Bu savaşçılar iki nedenle ortaya çıktılar: Birincisi içsel bir nedendir; hızlı bir nüfus artışı, işsizliğin artışı ve siyasi iklim (diğerinin düşüncesine saygı göstermeme, diktatörler) insanların bölgeden kaçmasına neden oluyorlar. Göç edenler dışarıda İslami hareketlerle karşılaşırlar -Taliban ya da IŞİD- ve bunlar bu insanları kullanırlar ve yeniden camiler ve medreseler aracılığıyla geldikler ülkelere yollarlar. Orta Asya ile dış ülkeler arasındaki bu bozguncu değişimlerin şeması böyledir.

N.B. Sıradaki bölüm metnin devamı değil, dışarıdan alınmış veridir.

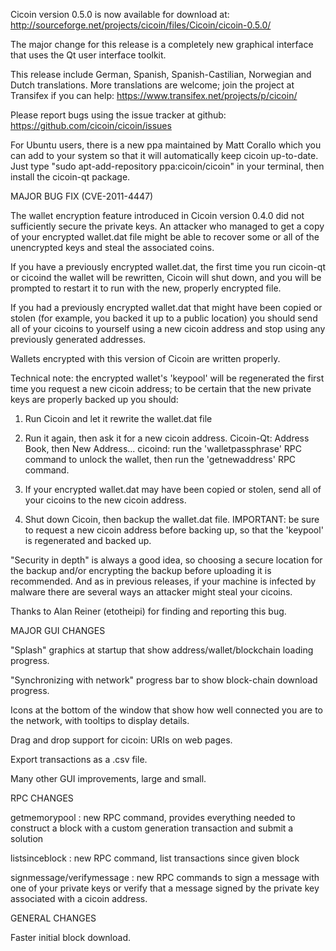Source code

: Cicoin version 0.5.0 is now available for download at:
http://sourceforge.net/projects/cicoin/files/Cicoin/cicoin-0.5.0/

The major change for this release is a completely new graphical interface that uses the Qt user interface toolkit.

This release include German, Spanish, Spanish-Castilian, Norwegian and Dutch translations. More translations are welcome; join the project at Transifex if you can help:
https://www.transifex.net/projects/p/cicoin/

Please report bugs using the issue tracker at github:
https://github.com/cicoin/cicoin/issues

For Ubuntu users, there is a new ppa maintained by Matt Corallo which you can add to your system so that it will automatically keep cicoin up-to-date.  Just type "sudo apt-add-repository ppa:cicoin/cicoin" in your terminal, then install the cicoin-qt package.

MAJOR BUG FIX  (CVE-2011-4447)

The wallet encryption feature introduced in Cicoin version 0.4.0 did not sufficiently secure the private keys. An attacker who
managed to get a copy of your encrypted wallet.dat file might be able to recover some or all of the unencrypted keys and steal the
associated coins.

If you have a previously encrypted wallet.dat, the first time you run cicoin-qt or cicoind the wallet will be rewritten, Cicoin will
shut down, and you will be prompted to restart it to run with the new, properly encrypted file.

If you had a previously encrypted wallet.dat that might have been copied or stolen (for example, you backed it up to a public
location) you should send all of your cicoins to yourself using a new cicoin address and stop using any previously generated addresses.

Wallets encrypted with this version of Cicoin are written properly.

Technical note: the encrypted wallet's 'keypool' will be regenerated the first time you request a new cicoin address; to be certain that the
new private keys are properly backed up you should:

1. Run Cicoin and let it rewrite the wallet.dat file

2. Run it again, then ask it for a new cicoin address.
Cicoin-Qt: Address Book, then New Address...
cicoind: run the 'walletpassphrase' RPC command to unlock the wallet,  then run the 'getnewaddress' RPC command.

3. If your encrypted wallet.dat may have been copied or stolen, send  all of your cicoins to the new cicoin address.

4. Shut down Cicoin, then backup the wallet.dat file.
IMPORTANT: be sure to request a new cicoin address before backing up, so that the 'keypool' is regenerated and backed up.

"Security in depth" is always a good idea, so choosing a secure location for the backup and/or encrypting the backup before uploading it is recommended. And as in previous releases, if your machine is infected by malware there are several ways an attacker might steal your cicoins.

Thanks to Alan Reiner (etotheipi) for finding and reporting this bug.

MAJOR GUI CHANGES

"Splash" graphics at startup that show address/wallet/blockchain loading progress.

"Synchronizing with network" progress bar to show block-chain download progress.

Icons at the bottom of the window that show how well connected you are to the network, with tooltips to display details.

Drag and drop support for cicoin: URIs on web pages.

Export transactions as a .csv file.

Many other GUI improvements, large and small.

RPC CHANGES

getmemorypool : new RPC command, provides everything needed to construct a block with a custom generation transaction and submit a solution

listsinceblock : new RPC command, list transactions since given block

signmessage/verifymessage : new RPC commands to sign a message with one of your private keys or verify that a message signed by the private key associated with a cicoin address.

GENERAL CHANGES

Faster initial block download.
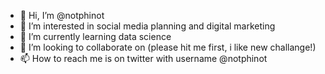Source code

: - 👋 Hi, I’m @notphinot
- 👀 I’m interested in social media planning and digital marketing
- 🌱 I’m currently learning data science
- 💞️ I’m looking to collaborate on (please hit me first, i like new challange!)
- 📫 How to reach me is on twitter with username @notphinot

<!---
notphinot/notphinot is a ✨ special ✨ repository because its `README.md` (this file) appears on your GitHub profile.
You can click the Preview link to take a look at your changes.
--->
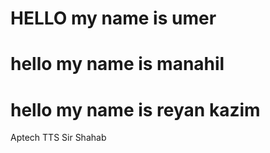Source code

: <h1>HELLO my name is umer</h1>
<h1>hello my name is manahil</h1>
<h1>hello my name is reyan kazim</h1>
Aptech TTS Sir Shahab
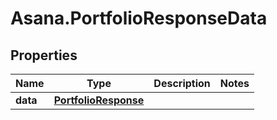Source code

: # Asana.PortfolioResponseData

## Properties
Name | Type | Description | Notes
------------ | ------------- | ------------- | -------------
**data** | [**PortfolioResponse**](PortfolioResponse.md) |  | 
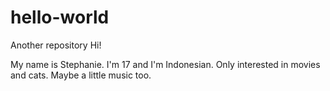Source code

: # hello-world
Another repository
Hi!

My name is Stephanie. I'm 17 and I'm Indonesian. Only interested in movies and cats. Maybe a little music too.
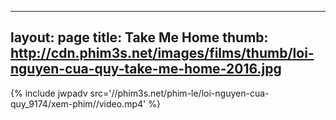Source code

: 
---
layout: page
title: Take Me Home
thumb: http://cdn.phim3s.net/images/films/thumb/loi-nguyen-cua-quy-take-me-home-2016.jpg
---
{% include jwpadv src='//phim3s.net/phim-le/loi-nguyen-cua-quy_9174/xem-phim//video.mp4' %}
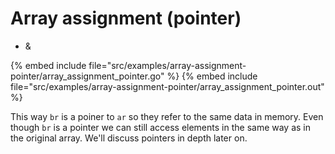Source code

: # Array assignment (pointer)

* &

{% embed include file="src/examples/array-assignment-pointer/array_assignment_pointer.go" %}
{% embed include file="src/examples/array-assignment-pointer/array_assignment_pointer.out" %}


This way `br` is a poiner to `ar` so they refer to the same data in memory. Even though `br` is a pointer we can still access elements in the same way as in the original array.
We'll discuss pointers in depth later on.



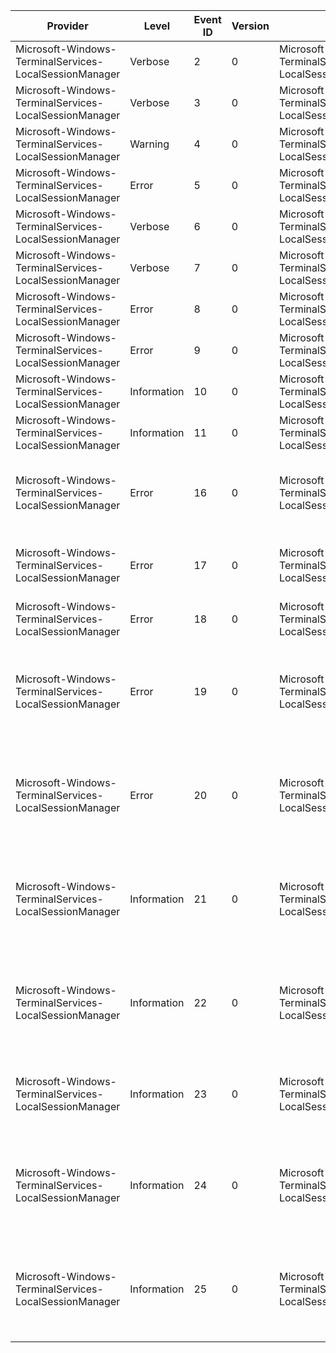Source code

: Provider                                                |  Level        |  Event ID  |  Version  |  Channel                                                             |  Task             |  Opcode  |  Keyword              |  Message
--------------------------------------------------------|---------------|------------|-----------|----------------------------------------------------------------------|-------------------|----------|-----------------------|---------------------------------------------------------------------------------------------------------------------------------
Microsoft-Windows-TerminalServices-LocalSessionManager  |  Verbose      |  2         |  0        |  Microsoft-Windows-TerminalServices-LocalSessionManager/Debug        |                   |          |                       |  {message}
Microsoft-Windows-TerminalServices-LocalSessionManager  |  Verbose      |  3         |  0        |  Microsoft-Windows-TerminalServices-LocalSessionManager/Debug        |                   |          |                       |  {message}
Microsoft-Windows-TerminalServices-LocalSessionManager  |  Warning      |  4         |  0        |  Microsoft-Windows-TerminalServices-LocalSessionManager/Debug        |                   |          |                       |  {message}
Microsoft-Windows-TerminalServices-LocalSessionManager  |  Error        |  5         |  0        |  Microsoft-Windows-TerminalServices-LocalSessionManager/Debug        |                   |          |                       |  {message}
Microsoft-Windows-TerminalServices-LocalSessionManager  |  Verbose      |  6         |  0        |  Microsoft-Windows-TerminalServices-LocalSessionManager/Debug        |                   |          |                       |  {message}
Microsoft-Windows-TerminalServices-LocalSessionManager  |  Verbose      |  7         |  0        |  Microsoft-Windows-TerminalServices-LocalSessionManager/Debug        |                   |          |                       |  {message}
Microsoft-Windows-TerminalServices-LocalSessionManager  |  Error        |  8         |  0        |  Microsoft-Windows-TerminalServices-LocalSessionManager/Debug        |                   |          |                       |  {message}
Microsoft-Windows-TerminalServices-LocalSessionManager  |  Error        |  9         |  0        |  Microsoft-Windows-TerminalServices-LocalSessionManager/Debug        |                   |          |                       |  {message}
Microsoft-Windows-TerminalServices-LocalSessionManager  |  Information  |  10        |  0        |  Microsoft-Windows-TerminalServices-LocalSessionManager/Analytic     |  LogonProcessing  |  Start   |  PerfInstrumentation  |
Microsoft-Windows-TerminalServices-LocalSessionManager  |  Information  |  11        |  0        |  Microsoft-Windows-TerminalServices-LocalSessionManager/Analytic     |  LogonProcessing  |  Stop    |  PerfInstrumentation  |
Microsoft-Windows-TerminalServices-LocalSessionManager  |  Error        |  16        |  0        |  Microsoft-Windows-TerminalServices-LocalSessionManager/Operational  |                   |          |                       |  Local Multi-User session manager failed to start. The relevant status code was {Param1}.
Microsoft-Windows-TerminalServices-LocalSessionManager  |  Error        |  17        |  0        |  Microsoft-Windows-TerminalServices-LocalSessionManager/Operational  |                   |          |                       |  Remote Desktop Service start failed. The relevant status code was {Param1}.
Microsoft-Windows-TerminalServices-LocalSessionManager  |  Error        |  18        |  0        |  Microsoft-Windows-TerminalServices-LocalSessionManager/Operational  |                   |          |                       |
Microsoft-Windows-TerminalServices-LocalSessionManager  |  Error        |  19        |  0        |  Microsoft-Windows-TerminalServices-LocalSessionManager/Operational  |                   |          |                       |  Registering with Service Control Manager to monitor Remote Desktop Service status failed with {Param1}, retry in ten minutes.
Microsoft-Windows-TerminalServices-LocalSessionManager  |  Error        |  20        |  0        |  Microsoft-Windows-TerminalServices-LocalSessionManager/Operational  |                   |          |                       |  Attempt to send {messageName} message to Windows video subsystem failed. The relevant status code was {errorCode}.
Microsoft-Windows-TerminalServices-LocalSessionManager  |  Information  |  21        |  0        |  Microsoft-Windows-TerminalServices-LocalSessionManager/Operational  |                   |          |                       |  Remote Desktop Services: Session logon succeeded:User: {User}Session ID: {SessionID}Source Network Address: {Address}
Microsoft-Windows-TerminalServices-LocalSessionManager  |  Information  |  22        |  0        |  Microsoft-Windows-TerminalServices-LocalSessionManager/Operational  |                   |          |                       |  Remote Desktop Services: Shell start notification received:User: {User}Session ID: {SessionID}Source Network Address: {Address}
Microsoft-Windows-TerminalServices-LocalSessionManager  |  Information  |  23        |  0        |  Microsoft-Windows-TerminalServices-LocalSessionManager/Operational  |                   |          |                       |  Remote Desktop Services: Session logoff succeeded:User: {User}Session ID: {SessionID}
Microsoft-Windows-TerminalServices-LocalSessionManager  |  Information  |  24        |  0        |  Microsoft-Windows-TerminalServices-LocalSessionManager/Operational  |                   |          |                       |  Remote Desktop Services: Session has been disconnected:User: {User}Session ID: {SessionID}Source Network Address: {Address}
Microsoft-Windows-TerminalServices-LocalSessionManager  |  Information  |  25        |  0        |  Microsoft-Windows-TerminalServices-LocalSessionManager/Operational  |                   |          |                       |  Remote Desktop Services: Session reconnection succeeded:User: {User}Session ID: {SessionID}Source Network Address: {Address}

Göç edilir ve cihatçı olarak geri dönülür.

Tacikistan’ın şu anda içinde bulunduğu gizli bunalım Afganistan’dan hareketle Orta Asyalı bu cihatçıların saldırısını kolaylaştırabilir: IŞİD ve El Kaide yanlısı bu kişiler evlerine dönmeye hazırdırlar ve bölgedeki tüm diğer ülkelerde istikrarı ardı ardına bozabilirler. Özellikle Türkistan İslami hareketine ait olan bu kişilerin sayısı Afganistan’da 5000 olup Suriye ve Irak’tan gelen ülkedaşlarıyla daha da güçleneceklerdir. Kuzey Afganistan’da yayılmaları batıdan doğuya doğru olup Türkmenistan sınırı karşısında bulunan bölgeler ve Tacik Pamir bölgesine komşu Badakşiyan’a kadar uzanır. Bu iki bölge arasında farklı gruplar Taliban’ın yanında savaşırlar ve Balki, Talukan ve özellikle geçen nisan ayında fethettikleri Kunduz’u sarmışlardır. 1 Ağustos tarihli “Times of Central Asia”a göre kuzeyde, Kunduz’un batısında, Piyandi’nin sınır nehri üzerinde bulunan Kalayil Zal bölgesinin %65-70’ni denetim altına almışlardır ve burası Tacikistan’a girmek için çıkış üssü olacaktır.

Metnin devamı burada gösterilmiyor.